[This was originally published on the OSVDB blog.]
As mentioned before, Christey of CVE mentions an ongoing problem in the vulnerability world is that of “provenance”, meaning “where the hell did that come from?!” Vulnerability Databases (VDB’s) like CVE and OSVDB are big on provenance. We want to know exactly where the information came from and include it in our entry. Other VDBs like Secunia or SecurityFocus’ BID are bad about it. That is to be expected though, we’re talking free/open vs commercial/closed. BID/Secunia gain some value by appearing to be magical when it comes to finding vulnerability information.
For anal retentive freaks, the provenance problem does have one upside. For years now, OSVDB has been aggressive in digging up vulnerability information, regardless of age or severity. This typically means spending hours upon hours of reading changelogs, which usually are not the most stimulating reading one can find, and more often than not lack any form of clarity or simplicity. This also means relying on a bit of guesswork at times, as changelog entries tend to be short and sweet, leaving a lot to the imagination. One such example is the recently published Empire Server Unspecified Vulnerabilities from Secunia. As always, unspecified and no reference as to where the vulnerability information came from means looking at the vendor site, bug tracking systems, news archives, changelogs and more. An hour after digging, I still can’t find where exactly Secunia got “Some vulnerabilities with unknown impacts have been reported in Empire Server.

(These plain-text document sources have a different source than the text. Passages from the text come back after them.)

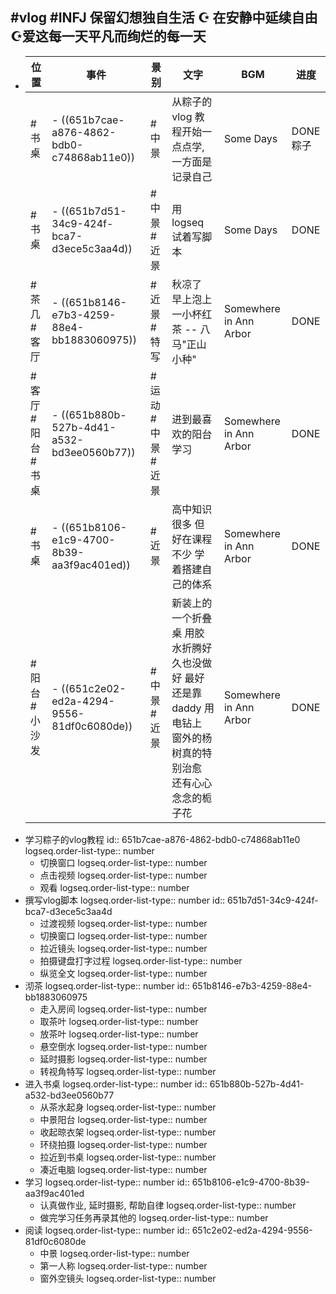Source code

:## #vlog #INFJ 保留幻想独自生活 ☪︎ 在安静中延续自由 ☪︎爱这每一天平凡而绚烂的每一天
- |位置|事件|景别|文字|BGM|进度|
  |--|--|--|--|--|--|
  |#书桌|- ((651b7cae-a876-4862-bdb0-c74868ab11e0))|#中景|从粽子的 vlog 教程开始一点点学, 一方面是记录自己|Some Days|DONE粽子|
  |#书桌|- ((651b7d51-34c9-424f-bca7-d3ece5c3aa4d))|#中景 #近景|用 logseq 试着写脚本|Some Days|DONE|
  |#茶几 #客厅|- ((651b8146-e7b3-4259-88e4-bb1883060975))|#近景 #特写|秋凉了 早上泡上一小杯红茶 -- 八马"正山小种"|Somewhere in Ann Arbor |DONE|
  |#客厅 #阳台 #书桌|- ((651b880b-527b-4d41-a532-bd3ee0560b77))|#运动 #中景 #近景|进到最喜欢的阳台学习|Somewhere in Ann Arbor|DONE|
  |#书桌|- ((651b8106-e1c9-4700-8b39-aa3f9ac401ed))|#近景|高中知识很多 但好在课程不少 学着搭建自己的体系|Somewhere in Ann Arbor|DONE|
  |#阳台 #小沙发| - ((651c2e02-ed2a-4294-9556-81df0c6080de))| #中景 #近景|新装上的一个折叠桌 用胶水折腾好久也没做好 最好还是靠 daddy 用电钻上 窗外的杨树真的特别治愈 还有心心念念的栀子花|Somewhere in Ann Arbor|DONE|
- 学习粽子的vlog教程
  id:: 651b7cae-a876-4862-bdb0-c74868ab11e0
  logseq.order-list-type:: number
	- 切换窗口
	  logseq.order-list-type:: number
	- 点击视频
	  logseq.order-list-type:: number
	- 观看
	  logseq.order-list-type:: number
- 撰写vlog脚本
  logseq.order-list-type:: number
  id:: 651b7d51-34c9-424f-bca7-d3ece5c3aa4d
	- 过渡视频
	  logseq.order-list-type:: number
	- 切换窗口
	  logseq.order-list-type:: number
	- 拉近镜头
	  logseq.order-list-type:: number
	- 拍摄键盘打字过程
	  logseq.order-list-type:: number
	- 纵览全文
	  logseq.order-list-type:: number
- 沏茶
  logseq.order-list-type:: number
  id:: 651b8146-e7b3-4259-88e4-bb1883060975
	- 走入房间
	  logseq.order-list-type:: number
	- 取茶叶
	  logseq.order-list-type:: number
	- 放茶叶
	  logseq.order-list-type:: number
	- 悬空倒水
	  logseq.order-list-type:: number
	- 延时摄影
	  logseq.order-list-type:: number
	- 转视角特写
	  logseq.order-list-type:: number
- 进入书桌
  logseq.order-list-type:: number
  id:: 651b880b-527b-4d41-a532-bd3ee0560b77
	- 从茶水起身
	  logseq.order-list-type:: number
	- 中景阳台
	  logseq.order-list-type:: number
	- 收起晾衣架
	  logseq.order-list-type:: number
	- 环绕拍摄
	  logseq.order-list-type:: number
	- 拉近到书桌
	  logseq.order-list-type:: number
	- 凑近电脑
	  logseq.order-list-type:: number
- 学习
  logseq.order-list-type:: number
  id:: 651b8106-e1c9-4700-8b39-aa3f9ac401ed
	- 认真做作业,  延时摄影, 帮助自律
	  logseq.order-list-type:: number
	- 做完学习任务再录其他的
	  logseq.order-list-type:: number
- 阅读
  logseq.order-list-type:: number
  id:: 651c2e02-ed2a-4294-9556-81df0c6080de
	- 中景
	  logseq.order-list-type:: number
	- 第一人称
	  logseq.order-list-type:: number
	- 窗外空镜头
	  logseq.order-list-type:: number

The vulnerabilities are caused due to unspecified errors in the game server.” One of the OSVDB manglers (mdodge) was able to track down where this information came from while I was knee deep in changelog.
Despite that, OSVDB will soon have as many as 12 more entries for the Empire server from other Changelog entries, and I’m not even 10% done reading. I’m conflicted here.. part of me is sad, because the only other previous entry OSVDB has for this is an old entry dating back to 1981 and nothing since. That is depressing in the world of VDBs, and a discredit to what we do. Consider the entries in various VDBs: CVE 0, ISS 0, ST 0, BID 0, Secunia 1, OSVDB 2. Yet the changelog for the 4.x branch suggests over a dozen vulnerabilities?
The other part of me is happy as this is one more product that will be better represented in a VDB as far as security goes. People want better vulnerability trending, a more accurate vulnerability history and a better idea of a product’s security. That won’t happen without a more complete picture of the vulnerabilities in a given product.